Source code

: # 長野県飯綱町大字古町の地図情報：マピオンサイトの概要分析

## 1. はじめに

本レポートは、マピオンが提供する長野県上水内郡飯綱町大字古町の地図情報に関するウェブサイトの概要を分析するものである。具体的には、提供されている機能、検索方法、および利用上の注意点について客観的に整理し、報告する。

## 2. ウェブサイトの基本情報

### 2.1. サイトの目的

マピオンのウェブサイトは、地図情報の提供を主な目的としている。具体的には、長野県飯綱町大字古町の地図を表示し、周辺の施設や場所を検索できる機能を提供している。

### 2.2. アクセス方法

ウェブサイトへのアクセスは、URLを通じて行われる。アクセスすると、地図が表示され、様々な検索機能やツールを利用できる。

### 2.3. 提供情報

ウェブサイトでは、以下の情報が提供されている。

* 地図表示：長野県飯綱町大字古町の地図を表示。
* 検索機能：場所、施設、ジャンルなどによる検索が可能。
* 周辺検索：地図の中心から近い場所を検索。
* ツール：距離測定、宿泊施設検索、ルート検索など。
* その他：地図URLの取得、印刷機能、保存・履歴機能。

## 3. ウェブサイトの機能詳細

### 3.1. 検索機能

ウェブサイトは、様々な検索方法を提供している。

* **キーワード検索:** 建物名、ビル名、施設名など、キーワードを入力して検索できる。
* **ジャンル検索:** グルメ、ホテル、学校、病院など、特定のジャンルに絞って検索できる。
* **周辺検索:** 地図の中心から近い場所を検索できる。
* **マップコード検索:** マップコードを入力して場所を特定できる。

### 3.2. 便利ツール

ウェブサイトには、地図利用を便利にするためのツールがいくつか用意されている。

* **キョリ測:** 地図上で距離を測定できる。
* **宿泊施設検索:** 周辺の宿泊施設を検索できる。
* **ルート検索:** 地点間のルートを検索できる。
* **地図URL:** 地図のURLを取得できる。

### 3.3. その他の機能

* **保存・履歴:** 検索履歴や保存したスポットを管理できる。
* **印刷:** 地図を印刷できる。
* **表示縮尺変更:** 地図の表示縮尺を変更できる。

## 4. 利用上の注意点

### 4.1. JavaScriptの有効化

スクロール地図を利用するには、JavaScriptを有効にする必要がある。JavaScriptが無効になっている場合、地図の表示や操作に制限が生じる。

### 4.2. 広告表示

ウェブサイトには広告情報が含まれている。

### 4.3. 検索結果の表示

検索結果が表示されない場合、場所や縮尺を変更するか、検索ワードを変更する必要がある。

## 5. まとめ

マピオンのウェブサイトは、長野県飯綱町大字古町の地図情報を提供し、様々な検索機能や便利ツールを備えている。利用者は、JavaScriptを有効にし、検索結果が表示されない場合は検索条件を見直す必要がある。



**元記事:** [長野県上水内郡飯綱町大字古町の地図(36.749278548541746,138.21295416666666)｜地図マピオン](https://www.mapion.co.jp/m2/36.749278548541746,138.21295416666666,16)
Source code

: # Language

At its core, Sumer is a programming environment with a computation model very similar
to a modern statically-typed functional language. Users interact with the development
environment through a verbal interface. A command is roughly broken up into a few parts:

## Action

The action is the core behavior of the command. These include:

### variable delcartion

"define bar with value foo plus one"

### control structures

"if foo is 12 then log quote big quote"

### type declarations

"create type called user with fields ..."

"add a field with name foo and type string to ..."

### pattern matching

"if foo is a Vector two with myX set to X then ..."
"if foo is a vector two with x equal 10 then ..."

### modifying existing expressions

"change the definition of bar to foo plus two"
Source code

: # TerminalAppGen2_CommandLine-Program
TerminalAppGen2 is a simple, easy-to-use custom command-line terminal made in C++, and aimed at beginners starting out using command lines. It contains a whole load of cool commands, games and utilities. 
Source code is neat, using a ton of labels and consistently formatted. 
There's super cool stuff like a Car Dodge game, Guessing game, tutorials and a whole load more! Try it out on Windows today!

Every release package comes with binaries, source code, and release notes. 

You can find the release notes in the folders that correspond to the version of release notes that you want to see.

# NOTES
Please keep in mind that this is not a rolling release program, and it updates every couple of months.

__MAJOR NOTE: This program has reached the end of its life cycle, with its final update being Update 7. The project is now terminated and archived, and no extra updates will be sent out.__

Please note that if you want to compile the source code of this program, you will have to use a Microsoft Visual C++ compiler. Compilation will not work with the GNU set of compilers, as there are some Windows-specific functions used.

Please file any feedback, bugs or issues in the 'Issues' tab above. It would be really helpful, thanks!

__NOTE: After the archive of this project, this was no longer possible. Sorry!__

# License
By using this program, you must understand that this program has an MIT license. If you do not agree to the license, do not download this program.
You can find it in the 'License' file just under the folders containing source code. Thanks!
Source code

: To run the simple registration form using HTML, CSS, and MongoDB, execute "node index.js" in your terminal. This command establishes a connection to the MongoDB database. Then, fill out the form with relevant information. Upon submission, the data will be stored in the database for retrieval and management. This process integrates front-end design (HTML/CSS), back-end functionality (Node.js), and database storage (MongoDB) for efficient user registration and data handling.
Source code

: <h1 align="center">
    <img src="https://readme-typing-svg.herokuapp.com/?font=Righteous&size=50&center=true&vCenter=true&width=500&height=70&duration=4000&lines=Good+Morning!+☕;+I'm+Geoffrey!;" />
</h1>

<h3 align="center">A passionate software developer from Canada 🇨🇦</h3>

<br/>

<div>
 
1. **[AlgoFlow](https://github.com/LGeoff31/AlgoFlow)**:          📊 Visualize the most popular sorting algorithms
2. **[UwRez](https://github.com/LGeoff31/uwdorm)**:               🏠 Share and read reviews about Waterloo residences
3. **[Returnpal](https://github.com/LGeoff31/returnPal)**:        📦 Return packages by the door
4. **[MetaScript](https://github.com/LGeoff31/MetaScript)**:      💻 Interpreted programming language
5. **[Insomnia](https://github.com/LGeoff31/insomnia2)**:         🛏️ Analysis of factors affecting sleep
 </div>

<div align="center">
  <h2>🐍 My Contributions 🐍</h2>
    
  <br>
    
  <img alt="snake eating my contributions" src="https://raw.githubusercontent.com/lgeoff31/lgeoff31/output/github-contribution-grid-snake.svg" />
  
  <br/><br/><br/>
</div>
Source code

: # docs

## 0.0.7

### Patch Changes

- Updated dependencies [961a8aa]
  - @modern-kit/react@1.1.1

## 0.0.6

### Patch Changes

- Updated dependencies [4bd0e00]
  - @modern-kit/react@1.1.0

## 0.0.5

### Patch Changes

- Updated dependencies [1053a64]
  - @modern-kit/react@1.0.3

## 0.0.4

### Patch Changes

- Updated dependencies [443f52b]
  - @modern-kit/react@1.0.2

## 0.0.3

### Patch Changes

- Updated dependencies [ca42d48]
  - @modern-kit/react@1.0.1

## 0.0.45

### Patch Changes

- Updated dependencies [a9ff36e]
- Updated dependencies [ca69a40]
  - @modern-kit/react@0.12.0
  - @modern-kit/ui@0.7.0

▬▬▬▬▬▬▬▬▬▬

Take each line of the material above that holds the string "find" and copy it.

### OUTPUT FOR THIS EXERCISE
You can find the release notes in the folders that correspond to the version of release notes that you want to see.
You can find it in the 'License' file just under the folders containing source code. Thanks!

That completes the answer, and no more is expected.